Analysis of transcripts that are differentially expressed in three sectors of the rice root system under water deficit.

Short periods of water deprivation can stimulate the growth of seminal and lateral roots in rice, and inhibit the emergence of adventitious roots. Identification of genes in the different tissues that respond to a water deficit may help us to understand the mechanism underlying root growth under conditions when water is scarce. cDNA-amplified fragment length polymorphism (AFLP) analysis was used to profile gene expression upon imposition of water deficit in three types of root tissue from the upland rice variety Azucena: seminal root tips, lateral root zones and adventitious root primordial zones.
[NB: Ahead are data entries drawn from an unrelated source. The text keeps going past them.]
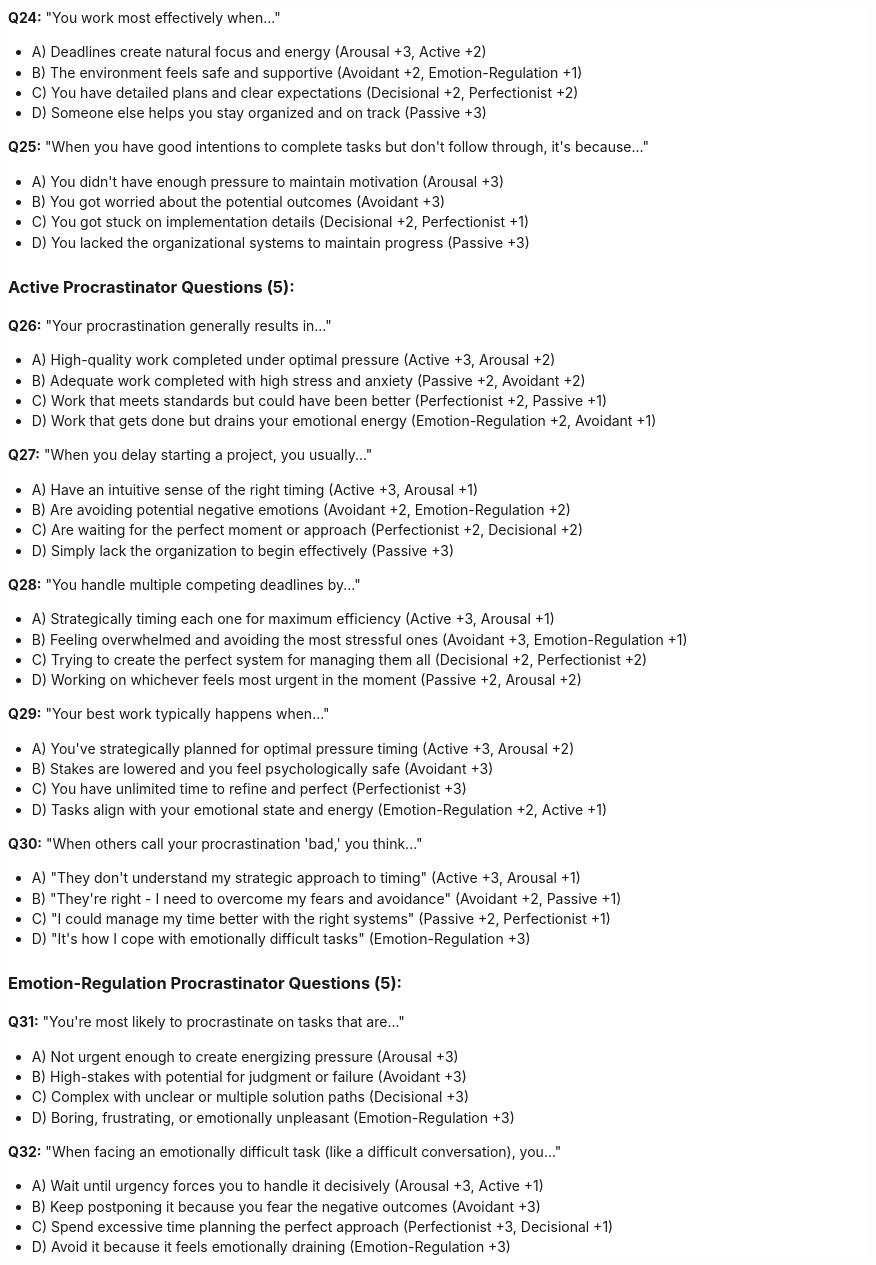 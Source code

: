 **Q24:** "You work most effectively when..."
- A) Deadlines create natural focus and energy (Arousal +3, Active +2)
- B) The environment feels safe and supportive (Avoidant +2, Emotion-Regulation +1)
- C) You have detailed plans and clear expectations (Decisional +2, Perfectionist +2)
- D) Someone else helps you stay organized and on track (Passive +3)

**Q25:** "When you have good intentions to complete tasks but don't follow through, it's because..."
- A) You didn't have enough pressure to maintain motivation (Arousal +3)
- B) You got worried about the potential outcomes (Avoidant +3)
- C) You got stuck on implementation details (Decisional +2, Perfectionist +1)
- D) You lacked the organizational systems to maintain progress (Passive +3)

### Active Procrastinator Questions (5):

**Q26:** "Your procrastination generally results in..."
- A) High-quality work completed under optimal pressure (Active +3, Arousal +2)
- B) Adequate work completed with high stress and anxiety (Passive +2, Avoidant +2)
- C) Work that meets standards but could have been better (Perfectionist +2, Passive +1)
- D) Work that gets done but drains your emotional energy (Emotion-Regulation +2, Avoidant +1)

**Q27:** "When you delay starting a project, you usually..."
- A) Have an intuitive sense of the right timing (Active +3, Arousal +1)
- B) Are avoiding potential negative emotions (Avoidant +2, Emotion-Regulation +2)
- C) Are waiting for the perfect moment or approach (Perfectionist +2, Decisional +2)
- D) Simply lack the organization to begin effectively (Passive +3)

**Q28:** "You handle multiple competing deadlines by..."
- A) Strategically timing each one for maximum efficiency (Active +3, Arousal +1)
- B) Feeling overwhelmed and avoiding the most stressful ones (Avoidant +3, Emotion-Regulation +1)
- C) Trying to create the perfect system for managing them all (Decisional +2, Perfectionist +2)
- D) Working on whichever feels most urgent in the moment (Passive +2, Arousal +2)

**Q29:** "Your best work typically happens when..."
- A) You've strategically planned for optimal pressure timing (Active +3, Arousal +2)
- B) Stakes are lowered and you feel psychologically safe (Avoidant +3)
- C) You have unlimited time to refine and perfect (Perfectionist +3)
- D) Tasks align with your emotional state and energy (Emotion-Regulation +2, Active +1)

**Q30:** "When others call your procrastination 'bad,' you think..."
- A) "They don't understand my strategic approach to timing" (Active +3, Arousal +1)
- B) "They're right - I need to overcome my fears and avoidance" (Avoidant +2, Passive +1)
- C) "I could manage my time better with the right systems" (Passive +2, Perfectionist +1)
- D) "It's how I cope with emotionally difficult tasks" (Emotion-Regulation +3)

### Emotion-Regulation Procrastinator Questions (5):

**Q31:** "You're most likely to procrastinate on tasks that are..."
- A) Not urgent enough to create energizing pressure (Arousal +3)
- B) High-stakes with potential for judgment or failure (Avoidant +3)
- C) Complex with unclear or multiple solution paths (Decisional +3)
- D) Boring, frustrating, or emotionally unpleasant (Emotion-Regulation +3)

**Q32:** "When facing an emotionally difficult task (like a difficult conversation), you..."
- A) Wait until urgency forces you to handle it decisively (Arousal +3, Active +1)
- B) Keep postponing it because you fear the negative outcomes (Avoidant +3)
- C) Spend excessive time planning the perfect approach (Perfectionist +3, Decisional +1)
- D) Avoid it because it feels emotionally draining (Emotion-Regulation +3)
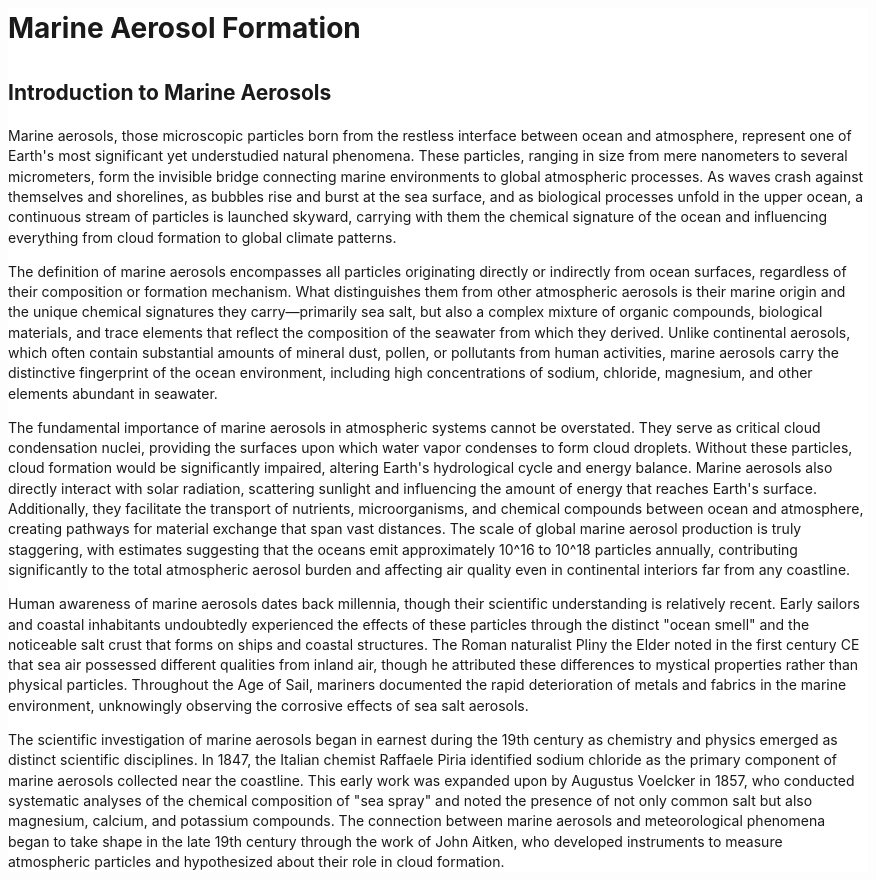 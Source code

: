 
# Marine Aerosol Formation

## Introduction to Marine Aerosols

Marine aerosols, those microscopic particles born from the restless interface between ocean and atmosphere, represent one of Earth's most significant yet understudied natural phenomena. These particles, ranging in size from mere nanometers to several micrometers, form the invisible bridge connecting marine environments to global atmospheric processes. As waves crash against themselves and shorelines, as bubbles rise and burst at the sea surface, and as biological processes unfold in the upper ocean, a continuous stream of particles is launched skyward, carrying with them the chemical signature of the ocean and influencing everything from cloud formation to global climate patterns.

The definition of marine aerosols encompasses all particles originating directly or indirectly from ocean surfaces, regardless of their composition or formation mechanism. What distinguishes them from other atmospheric aerosols is their marine origin and the unique chemical signatures they carry—primarily sea salt, but also a complex mixture of organic compounds, biological materials, and trace elements that reflect the composition of the seawater from which they derived. Unlike continental aerosols, which often contain substantial amounts of mineral dust, pollen, or pollutants from human activities, marine aerosols carry the distinctive fingerprint of the ocean environment, including high concentrations of sodium, chloride, magnesium, and other elements abundant in seawater.

The fundamental importance of marine aerosols in atmospheric systems cannot be overstated. They serve as critical cloud condensation nuclei, providing the surfaces upon which water vapor condenses to form cloud droplets. Without these particles, cloud formation would be significantly impaired, altering Earth's hydrological cycle and energy balance. Marine aerosols also directly interact with solar radiation, scattering sunlight and influencing the amount of energy that reaches Earth's surface. Additionally, they facilitate the transport of nutrients, microorganisms, and chemical compounds between ocean and atmosphere, creating pathways for material exchange that span vast distances. The scale of global marine aerosol production is truly staggering, with estimates suggesting that the oceans emit approximately 10^16 to 10^18 particles annually, contributing significantly to the total atmospheric aerosol burden and affecting air quality even in continental interiors far from any coastline.

Human awareness of marine aerosols dates back millennia, though their scientific understanding is relatively recent. Early sailors and coastal inhabitants undoubtedly experienced the effects of these particles through the distinct "ocean smell" and the noticeable salt crust that forms on ships and coastal structures. The Roman naturalist Pliny the Elder noted in the first century CE that sea air possessed different qualities from inland air, though he attributed these differences to mystical properties rather than physical particles. Throughout the Age of Sail, mariners documented the rapid deterioration of metals and fabrics in the marine environment, unknowingly observing the corrosive effects of sea salt aerosols.

The scientific investigation of marine aerosols began in earnest during the 19th century as chemistry and physics emerged as distinct scientific disciplines. In 1847, the Italian chemist Raffaele Piria identified sodium chloride as the primary component of marine aerosols collected near the coastline. This early work was expanded upon by Augustus Voelcker in 1857, who conducted systematic analyses of the chemical composition of "sea spray" and noted the presence of not only common salt but also magnesium, calcium, and potassium compounds. The connection between marine aerosols and meteorological phenomena began to take shape in the late 19th century through the work of John Aitken, who developed instruments to measure atmospheric particles and hypothesized about their role in cloud formation.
In all, 121 unique transcript-derived fragments (TDFs) were cloned, and Northern analysis was carried out for 30 TDFs to confirm their expression patterns. Sixty-six TDFs were differentially expressed in all three root samples. Four (AC2, D6, L22 and T23) were up-regulated by water deficit in seminal root tips and lateral root zones, and down-regulated in adventitious root primordial zones, an expression pattern which reflects the phenotypic changes observed in the different root sectors. In contrast, T17 and T37 showed the opposite expression pattern in Azucena: up-regulation in adventitious roots and repression in the other two zones. Functions could be assigned to five of these six TDFs on the basis of homology: they encode an expansin (T37), a fruit-ripening protein similar to ASR (T23), submergence-induced protein 2A (T17), a dehydrin (D6) and a 9- cis -epoxycarotenoid dioxygenase1 (L22), respectively. AC2 did not show a significant match to any known gene. Northern analysis showed that these six clones exhibited expression patterns that differed between the two cultivars tested (Azucena and the lowland variety IR1552) with respect to regulation by water limitation. Furthermore, T17, T37, D6 and T23 mapped within intervals known to contain QTLs (quantitative trait loci) for root growth in rice under water deficit. These genes may regulate or co-regulate the growth and development of the three root zones in a tissue-specific manner, and may play a role in the processes that underlie the early changes in root architecture under conditions of water deprivation.